§ **Data to use**:
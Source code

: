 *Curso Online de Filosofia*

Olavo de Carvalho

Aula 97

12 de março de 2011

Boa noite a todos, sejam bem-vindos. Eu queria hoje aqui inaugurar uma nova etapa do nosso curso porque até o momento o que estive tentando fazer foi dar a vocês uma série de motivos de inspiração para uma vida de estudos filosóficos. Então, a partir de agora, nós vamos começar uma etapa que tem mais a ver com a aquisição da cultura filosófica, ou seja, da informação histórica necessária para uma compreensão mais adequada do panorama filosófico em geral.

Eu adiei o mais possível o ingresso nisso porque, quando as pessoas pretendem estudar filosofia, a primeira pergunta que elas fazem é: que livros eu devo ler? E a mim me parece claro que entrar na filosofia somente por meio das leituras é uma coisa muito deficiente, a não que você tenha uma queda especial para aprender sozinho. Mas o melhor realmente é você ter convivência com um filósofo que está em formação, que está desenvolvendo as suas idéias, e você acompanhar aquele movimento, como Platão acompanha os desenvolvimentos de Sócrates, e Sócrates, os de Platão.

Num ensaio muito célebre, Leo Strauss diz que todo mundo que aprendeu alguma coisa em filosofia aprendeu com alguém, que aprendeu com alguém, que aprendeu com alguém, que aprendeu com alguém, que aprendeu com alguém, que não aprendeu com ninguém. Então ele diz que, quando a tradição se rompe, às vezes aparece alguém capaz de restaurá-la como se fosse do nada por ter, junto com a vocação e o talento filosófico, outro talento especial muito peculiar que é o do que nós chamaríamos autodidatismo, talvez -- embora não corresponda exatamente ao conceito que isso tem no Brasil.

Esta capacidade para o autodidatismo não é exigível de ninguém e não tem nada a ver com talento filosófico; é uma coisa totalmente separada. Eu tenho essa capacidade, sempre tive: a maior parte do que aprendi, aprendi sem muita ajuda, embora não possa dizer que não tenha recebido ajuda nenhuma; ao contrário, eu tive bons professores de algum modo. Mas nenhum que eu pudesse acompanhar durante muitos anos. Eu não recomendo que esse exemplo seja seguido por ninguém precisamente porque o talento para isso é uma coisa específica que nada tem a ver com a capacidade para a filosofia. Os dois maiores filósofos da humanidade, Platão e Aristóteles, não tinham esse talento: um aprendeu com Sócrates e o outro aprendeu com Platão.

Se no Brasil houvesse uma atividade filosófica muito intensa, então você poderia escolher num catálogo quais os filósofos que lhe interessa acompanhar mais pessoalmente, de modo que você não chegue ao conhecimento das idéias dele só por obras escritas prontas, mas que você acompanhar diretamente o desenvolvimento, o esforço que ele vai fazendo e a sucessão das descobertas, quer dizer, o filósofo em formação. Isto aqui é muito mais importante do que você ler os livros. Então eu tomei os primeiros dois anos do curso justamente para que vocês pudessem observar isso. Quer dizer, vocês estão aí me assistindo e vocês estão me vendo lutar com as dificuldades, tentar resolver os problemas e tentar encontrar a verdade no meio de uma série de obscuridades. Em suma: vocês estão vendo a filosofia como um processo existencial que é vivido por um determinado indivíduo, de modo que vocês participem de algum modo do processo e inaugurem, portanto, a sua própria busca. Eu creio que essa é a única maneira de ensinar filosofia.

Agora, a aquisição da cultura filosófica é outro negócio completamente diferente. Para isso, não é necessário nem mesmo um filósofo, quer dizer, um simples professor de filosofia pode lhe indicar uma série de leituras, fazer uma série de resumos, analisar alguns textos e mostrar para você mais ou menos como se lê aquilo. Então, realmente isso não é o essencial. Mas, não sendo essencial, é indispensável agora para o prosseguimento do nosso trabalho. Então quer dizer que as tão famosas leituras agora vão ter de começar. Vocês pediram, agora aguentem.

§ **Task objective**: From the very first line of the data through the line with "Num ensaio muito" in it, please reproduce each line exactly and output nothing more.

§ **Written response**:
Source code

: *Curso Online de Filosofia*

Olavo de Carvalho

Aula 97

12 de março de 2011

Boa noite a todos, sejam bem-vindos. Eu queria hoje aqui inaugurar uma nova etapa do nosso curso porque até o momento o que estive tentando fazer foi dar a vocês uma série de motivos de inspiração para uma vida de estudos filosóficos. Então, a partir de agora, nós vamos começar uma etapa que tem mais a ver com a aquisição da cultura filosófica, ou seja, da informação histórica necessária para uma compreensão mais adequada do panorama filosófico em geral.

Eu adiei o mais possível o ingresso nisso porque, quando as pessoas pretendem estudar filosofia, a primeira pergunta que elas fazem é: que livros eu devo ler? E a mim me parece claro que entrar na filosofia somente por meio das leituras é uma coisa muito deficiente, a não que você tenha uma queda especial para aprender sozinho. Mas o melhor realmente é você ter convivência com um filósofo que está em formação, que está desenvolvendo as suas idéias, e você acompanhar aquele movimento, como Platão acompanha os desenvolvimentos de Sócrates, e Sócrates, os de Platão.

Num ensaio muito célebre, Leo Strauss diz que todo mundo que aprendeu alguma coisa em filosofia aprendeu com alguém, que aprendeu com alguém, que aprendeu com alguém, que aprendeu com alguém, que aprendeu com alguém, que não aprendeu com ninguém. Então ele diz que, quando a tradição se rompe, às vezes aparece alguém capaz de restaurá-la como se fosse do nada por ter, junto com a vocação e o talento filosófico, outro talento especial muito peculiar que é o do que nós chamaríamos autodidatismo, talvez -- embora não corresponda exatamente ao conceito que isso tem no Brasil.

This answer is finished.